In these parts there are two distinct seasons during which rain falls. In the north of Brazil the rainy season is in September; in the south it occurs in March. Consequently the right-hand tributaries and the left-hand tributaries bring down their floods at half-yearly intervals, and hence the level of the Amazon, after reaching its maximum in June, gradually falls until October.
This Joam Garral knew by experience, and he intended to profit by the phenomenon to launch the jangada, after having built it in comfort on the river bank. In fact, between the mean and the higher level the height of the Amazon could vary as much as forty feet, and between the mean and the lower level as much as thirty feet. A difference of seventy feet like this gave the fazender all he required.
The building was commenced without delay. Along the huge bank the trunks were got into place according to their sizes and floating power, which of course had to be taken into account, as among these thick and heavy woods there were many whose specific gravity was but little below that of water.
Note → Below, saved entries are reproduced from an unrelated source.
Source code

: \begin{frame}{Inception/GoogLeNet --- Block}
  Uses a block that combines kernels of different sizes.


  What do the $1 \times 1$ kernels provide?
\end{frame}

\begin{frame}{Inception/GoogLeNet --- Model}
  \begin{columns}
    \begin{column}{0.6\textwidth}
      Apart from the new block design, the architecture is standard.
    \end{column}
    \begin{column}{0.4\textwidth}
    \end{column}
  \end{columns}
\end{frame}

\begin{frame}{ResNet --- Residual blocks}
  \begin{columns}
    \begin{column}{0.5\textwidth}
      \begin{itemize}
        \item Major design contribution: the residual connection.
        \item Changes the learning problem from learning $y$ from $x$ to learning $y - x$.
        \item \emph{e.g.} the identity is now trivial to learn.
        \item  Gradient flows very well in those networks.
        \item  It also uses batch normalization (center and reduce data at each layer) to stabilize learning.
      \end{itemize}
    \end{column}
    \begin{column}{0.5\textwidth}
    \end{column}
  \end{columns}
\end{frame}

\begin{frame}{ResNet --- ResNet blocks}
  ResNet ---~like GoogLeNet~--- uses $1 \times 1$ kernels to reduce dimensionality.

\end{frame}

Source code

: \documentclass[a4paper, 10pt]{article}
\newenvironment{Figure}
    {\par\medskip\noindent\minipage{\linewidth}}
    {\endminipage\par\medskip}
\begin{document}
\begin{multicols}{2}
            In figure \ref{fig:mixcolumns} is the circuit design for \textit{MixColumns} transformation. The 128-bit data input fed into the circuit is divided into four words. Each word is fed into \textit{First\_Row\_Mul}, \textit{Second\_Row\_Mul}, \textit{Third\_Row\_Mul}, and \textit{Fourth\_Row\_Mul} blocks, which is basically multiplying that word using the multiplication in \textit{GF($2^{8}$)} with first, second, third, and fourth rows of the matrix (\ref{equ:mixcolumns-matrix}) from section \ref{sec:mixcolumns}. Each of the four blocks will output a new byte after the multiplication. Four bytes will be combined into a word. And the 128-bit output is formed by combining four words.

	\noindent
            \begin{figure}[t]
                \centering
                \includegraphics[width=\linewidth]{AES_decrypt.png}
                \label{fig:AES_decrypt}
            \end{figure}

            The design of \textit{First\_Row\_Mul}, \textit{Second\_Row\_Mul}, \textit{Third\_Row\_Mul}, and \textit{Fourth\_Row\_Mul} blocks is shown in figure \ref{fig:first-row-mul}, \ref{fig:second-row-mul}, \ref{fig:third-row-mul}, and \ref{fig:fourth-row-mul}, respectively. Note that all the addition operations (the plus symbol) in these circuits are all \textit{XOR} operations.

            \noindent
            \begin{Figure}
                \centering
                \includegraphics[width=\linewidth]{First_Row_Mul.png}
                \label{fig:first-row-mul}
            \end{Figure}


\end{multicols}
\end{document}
The first layer was entirely composed of trunks laid side by side. A little interval had to be left between them, and they were bound together by transverse beams, which assured the solidity of the whole. “Piaçaba” ropes strapped them together as firmly as any chain cables could have done. This material, which consists of the ramicles of a certain palm-tree growing very abundantly on the river banks, is in universal use in the district. Piaçaba floats, resists immersion, and is cheaply made—very good reasons for causing it to be valuable, and making it even an article of commerce with the Old World.
Above this double row of trunks and beams were disposed the joists and planks which formed the floor of the jangada, and rose about thirty inches above the load water-line. The bulk was enormous, as we must confess when it is considered that the raft measured a thousand feet long and sixty broad, and thus had a superificies of sixty thousand square feet. They were, in fact, about to commit a whole forest to the Amazon.
The work of building was conducted under the immediate direction of Joam Garral. But when that part was finished the question of arrangement was submitted to the discussion of all, including even the gallant Fragoso.
Just a word as to what he was doing in his new situation at the fazenda.
The barber had never been so happy as since the day when he had been received by the hospitable family. Joam Garral had offered to take him to Para, on the road to which he was when the liana, according to his account, had seized him by the neck and brought him up with a round turn. Fragoso had accepted the offer, thanked him from the bottom of his heart, and ever since had sought to make himself useful in a thousand ways. He was a very intelligent fellow—what one might call a “double right-hander”—that is to say, he could do everything, and could do everything well. As merry as Lina, always singing, and always ready with some good-natured joke, he was not long in being liked by all.
But it was with the young mulatto that he claimed to have contracted the heaviest obligation.
“A famous idea that of yours, Miss Lina,” he was constantly saying, “to play at ‘following the liana!’ It is a capital game even if you do not always find a poor chap of a barber at the end!”